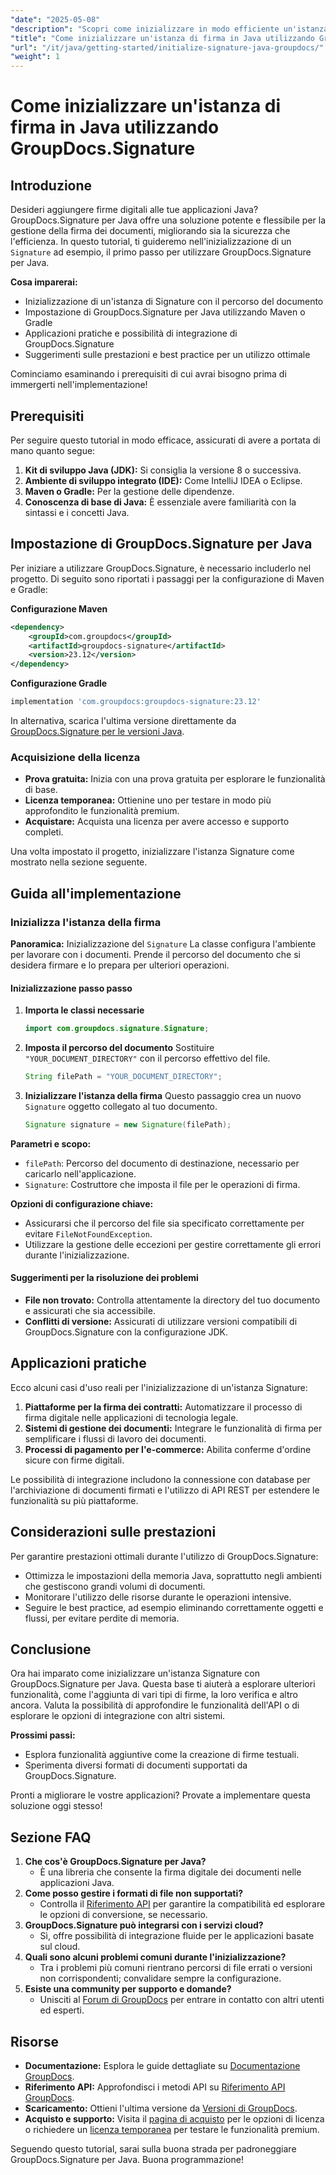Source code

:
 ```yaml
---
"date": "2025-05-08"
"description": "Scopri come inizializzare in modo efficiente un'istanza di Signature con GroupDocs.Signature per Java. Segui questa guida completa per migliorare le tue applicazioni di firma dei documenti."
"title": "Come inizializzare un'istanza di firma in Java utilizzando GroupDocs.Signature"
"url": "/it/java/getting-started/initialize-signature-java-groupdocs/"
"weight": 1
---
```


# Come inizializzare un'istanza di firma in Java utilizzando GroupDocs.Signature

## Introduzione

Desideri aggiungere firme digitali alle tue applicazioni Java? GroupDocs.Signature per Java offre una soluzione potente e flessibile per la gestione della firma dei documenti, migliorando sia la sicurezza che l'efficienza. In questo tutorial, ti guideremo nell'inizializzazione di un `Signature` ad esempio, il primo passo per utilizzare GroupDocs.Signature per Java.

**Cosa imparerai:**
- Inizializzazione di un'istanza di Signature con il percorso del documento
- Impostazione di GroupDocs.Signature per Java utilizzando Maven o Gradle
- Applicazioni pratiche e possibilità di integrazione di GroupDocs.Signature
- Suggerimenti sulle prestazioni e best practice per un utilizzo ottimale

Cominciamo esaminando i prerequisiti di cui avrai bisogno prima di immergerti nell'implementazione!

## Prerequisiti

Per seguire questo tutorial in modo efficace, assicurati di avere a portata di mano quanto segue:

1. **Kit di sviluppo Java (JDK):** Si consiglia la versione 8 o successiva.
2. **Ambiente di sviluppo integrato (IDE):** Come IntelliJ IDEA o Eclipse.
3. **Maven o Gradle:** Per la gestione delle dipendenze.
4. **Conoscenza di base di Java:** È essenziale avere familiarità con la sintassi e i concetti Java.

## Impostazione di GroupDocs.Signature per Java

Per iniziare a utilizzare GroupDocs.Signature, è necessario includerlo nel progetto. Di seguito sono riportati i passaggi per la configurazione di Maven e Gradle:

**Configurazione Maven**
```xml
<dependency>
    <groupId>com.groupdocs</groupId>
    <artifactId>groupdocs-signature</artifactId>
    <version>23.12</version>
</dependency>
```

**Configurazione Gradle**
```gradle
implementation 'com.groupdocs:groupdocs-signature:23.12'
```

In alternativa, scarica l'ultima versione direttamente da [GroupDocs.Signature per le versioni Java](https://releases.groupdocs.com/signature/java/).

### Acquisizione della licenza
- **Prova gratuita:** Inizia con una prova gratuita per esplorare le funzionalità di base.
- **Licenza temporanea:** Ottienine uno per testare in modo più approfondito le funzionalità premium.
- **Acquistare:** Acquista una licenza per avere accesso e supporto completi.

Una volta impostato il progetto, inizializzare l'istanza Signature come mostrato nella sezione seguente.

## Guida all'implementazione

### Inizializza l'istanza della firma

**Panoramica:**
Inizializzazione del `Signature` La classe configura l'ambiente per lavorare con i documenti. Prende il percorso del documento che si desidera firmare e lo prepara per ulteriori operazioni.

#### Inizializzazione passo passo

1. **Importa le classi necessarie**
   ```java
   import com.groupdocs.signature.Signature;
   ```
2. **Imposta il percorso del documento**
   Sostituire `"YOUR_DOCUMENT_DIRECTORY"` con il percorso effettivo del file.
   ```java
   String filePath = "YOUR_DOCUMENT_DIRECTORY";
   ```
3. **Inizializzare l'istanza della firma**
   Questo passaggio crea un nuovo `Signature` oggetto collegato al tuo documento.
   ```java
   Signature signature = new Signature(filePath);
   ```

**Parametri e scopo:**
- `filePath`: Percorso del documento di destinazione, necessario per caricarlo nell'applicazione.
- `Signature`: Costruttore che imposta il file per le operazioni di firma.

**Opzioni di configurazione chiave:**
- Assicurarsi che il percorso del file sia specificato correttamente per evitare `FileNotFoundException`.
- Utilizzare la gestione delle eccezioni per gestire correttamente gli errori durante l'inizializzazione.

#### Suggerimenti per la risoluzione dei problemi
- **File non trovato:** Controlla attentamente la directory del tuo documento e assicurati che sia accessibile.
- **Conflitti di versione:** Assicurati di utilizzare versioni compatibili di GroupDocs.Signature con la configurazione JDK.

## Applicazioni pratiche

Ecco alcuni casi d'uso reali per l'inizializzazione di un'istanza Signature:
1. **Piattaforme per la firma dei contratti:** Automatizzare il processo di firma digitale nelle applicazioni di tecnologia legale.
2. **Sistemi di gestione dei documenti:** Integrare le funzionalità di firma per semplificare i flussi di lavoro dei documenti.
3. **Processi di pagamento per l'e-commerce:** Abilita conferme d'ordine sicure con firme digitali.

Le possibilità di integrazione includono la connessione con database per l'archiviazione di documenti firmati e l'utilizzo di API REST per estendere le funzionalità su più piattaforme.

## Considerazioni sulle prestazioni

Per garantire prestazioni ottimali durante l'utilizzo di GroupDocs.Signature:
- Ottimizza le impostazioni della memoria Java, soprattutto negli ambienti che gestiscono grandi volumi di documenti.
- Monitorare l'utilizzo delle risorse durante le operazioni intensive.
- Seguire le best practice, ad esempio eliminando correttamente oggetti e flussi, per evitare perdite di memoria.

## Conclusione

Ora hai imparato come inizializzare un'istanza Signature con GroupDocs.Signature per Java. Questa base ti aiuterà a esplorare ulteriori funzionalità, come l'aggiunta di vari tipi di firme, la loro verifica e altro ancora. Valuta la possibilità di approfondire le funzionalità dell'API o di esplorare le opzioni di integrazione con altri sistemi.

**Prossimi passi:**
- Esplora funzionalità aggiuntive come la creazione di firme testuali.
- Sperimenta diversi formati di documenti supportati da GroupDocs.Signature.

Pronti a migliorare le vostre applicazioni? Provate a implementare questa soluzione oggi stesso!

## Sezione FAQ

1. **Che cos'è GroupDocs.Signature per Java?**
   - È una libreria che consente la firma digitale dei documenti nelle applicazioni Java.
2. **Come posso gestire i formati di file non supportati?**
   - Controlla il [Riferimento API](https://reference.groupdocs.com/signature/java/) per garantire la compatibilità ed esplorare le opzioni di conversione, se necessario.
3. **GroupDocs.Signature può integrarsi con i servizi cloud?**
   - Sì, offre possibilità di integrazione fluide per le applicazioni basate sul cloud.
4. **Quali sono alcuni problemi comuni durante l'inizializzazione?**
   - Tra i problemi più comuni rientrano percorsi di file errati o versioni non corrispondenti; convalidare sempre la configurazione.
5. **Esiste una community per supporto e domande?**
   - Unisciti al [Forum di GroupDocs](https://forum.groupdocs.com/c/signature/) per entrare in contatto con altri utenti ed esperti.

## Risorse
- **Documentazione:** Esplora le guide dettagliate su [Documentazione GroupDocs](https://docs.groupdocs.com/signature/java/).
- **Riferimento API:** Approfondisci i metodi API su [Riferimento API GroupDocs](https://reference.groupdocs.com/signature/java/).
- **Scaricamento:** Ottieni l'ultima versione da [Versioni di GroupDocs](https://releases.groupdocs.com/signature/java/).
- **Acquisto e supporto:** Visita il [pagina di acquisto](https://purchase.groupdocs.com/buy) per le opzioni di licenza o richiedere un [licenza temporanea](https://purchase.groupdocs.com/temporary-license/) per testare le funzionalità premium.

Seguendo questo tutorial, sarai sulla buona strada per padroneggiare GroupDocs.Signature per Java. Buona programmazione!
• • •
▶ _TASK TO CARRY OUT_: Output should match, line for line, the stretch of the material above from the line holding "- Assicurarsi che" through the line holding "2. **Sistemi di".

▶ _RESPONSE TO THE TASK_:
- Assicurarsi che il percorso del file sia specificato correttamente per evitare `FileNotFoundException`.
- Utilizzare la gestione delle eccezioni per gestire correttamente gli errori durante l'inizializzazione.

#### Suggerimenti per la risoluzione dei problemi
- **File non trovato:** Controlla attentamente la directory del tuo documento e assicurati che sia accessibile.
- **Conflitti di versione:** Assicurati di utilizzare versioni compatibili di GroupDocs.Signature con la configurazione JDK.

## Applicazioni pratiche

Ecco alcuni casi d'uso reali per l'inizializzazione di un'istanza Signature:
1. **Piattaforme per la firma dei contratti:** Automatizzare il processo di firma digitale nelle applicazioni di tecnologia legale.
2. **Sistemi di gestione dei documenti:** Integrare le funzionalità di firma per semplificare i flussi di lavoro dei documenti.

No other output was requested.